• [Work instructions] Transcribe every entry that follows, word for word, and omit the images.

── Records to use ──

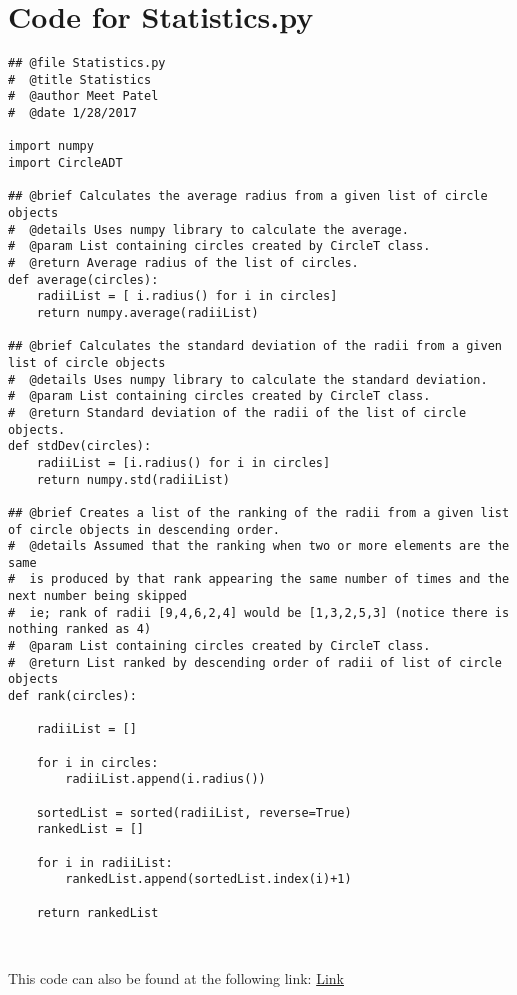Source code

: \documentclass[12pt]{article}
\begin{document}
\section{Code for Statistics.py} \label{MyStatsSect}
\begin{lstlisting}
## @file Statistics.py
#  @title Statistics
#  @author Meet Patel
#  @date 1/28/2017

import numpy 
import CircleADT

## @brief Calculates the average radius from a given list of circle objects
#  @details Uses numpy library to calculate the average.
#  @param List containing circles created by CircleT class.
#  @return Average radius of the list of circles.
def average(circles):
    radiiList = [ i.radius() for i in circles]
    return numpy.average(radiiList) 

## @brief Calculates the standard deviation of the radii from a given list of circle objects
#  @details Uses numpy library to calculate the standard deviation.
#  @param List containing circles created by CircleT class.
#  @return Standard deviation of the radii of the list of circle objects.
def stdDev(circles):
    radiiList = [i.radius() for i in circles]
    return numpy.std(radiiList)

## @brief Creates a list of the ranking of the radii from a given list of circle objects in descending order.
#  @details Assumed that the ranking when two or more elements are the same
#  is produced by that rank appearing the same number of times and the next number being skipped
#  ie; rank of radii [9,4,6,2,4] would be [1,3,2,5,3] (notice there is nothing ranked as 4)
#  @param List containing circles created by CircleT class.
#  @return List ranked by descending order of radii of list of circle objects
def rank(circles):
    
    radiiList = []
    
    for i in circles:
        radiiList.append(i.radius())
        
    sortedList = sorted(radiiList, reverse=True)
    rankedList = []
    
    for i in radiiList:
        rankedList.append(sortedList.index(i)+1)
        
    return rankedList
\end{lstlisting}

~\newline

\noindent This code can also be found at the following link:
\href{https://gitlab.cas.mcmaster.ca/se2aa4_cs2me3_assignments/patelm16/blob/master/A1/src/Statistics.py}{Link}
\end{document}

───

• [Exercise result]
Source code

: \documentclass[12pt]{article}
\begin{document}
\section{Code for Statistics.py} \label{MyStatsSect}
\begin{lstlisting}
## @file Statistics.py
#  @title Statistics
#  @author Meet Patel
#  @date 1/28/2017

import numpy 
import CircleADT

## @brief Calculates the average radius from a given list of circle objects
#  @details Uses numpy library to calculate the average.
#  @param List containing circles created by CircleT class.
#  @return Average radius of the list of circles.
def average(circles):
    radiiList = [ i.radius() for i in circles]
    return numpy.average(radiiList) 

## @brief Calculates the standard deviation of the radii from a given list of circle objects
#  @details Uses numpy library to calculate the standard deviation.
#  @param List containing circles created by CircleT class.
#  @return Standard deviation of the radii of the list of circle objects.
def stdDev(circles):
    radiiList = [i.radius() for i in circles]
    return numpy.std(radiiList)

## @brief Creates a list of the ranking of the radii from a given list of circle objects in descending order.
#  @details Assumed that the ranking when two or more elements are the same
#  is produced by that rank appearing the same number of times and the next number being skipped
#  ie; rank of radii [9,4,6,2,4] would be [1,3,2,5,3] (notice there is nothing ranked as 4)
#  @param List containing circles created by CircleT class.
#  @return List ranked by descending order of radii of list of circle objects
def rank(circles):
    
    radiiList = []
    
    for i in circles:
        radiiList.append(i.radius())
        
    sortedList = sorted(radiiList, reverse=True)
    rankedList = []
    
    for i in radiiList:
        rankedList.append(sortedList.index(i)+1)
        
    return rankedList
\end{lstlisting}

~\newline

\noindent This code can also be found at the following link:
\href{https://gitlab.cas.mcmaster.ca/se2aa4_cs2me3_assignments/patelm16/blob/master/A1/src/Statistics.py}{Link}
\end{document}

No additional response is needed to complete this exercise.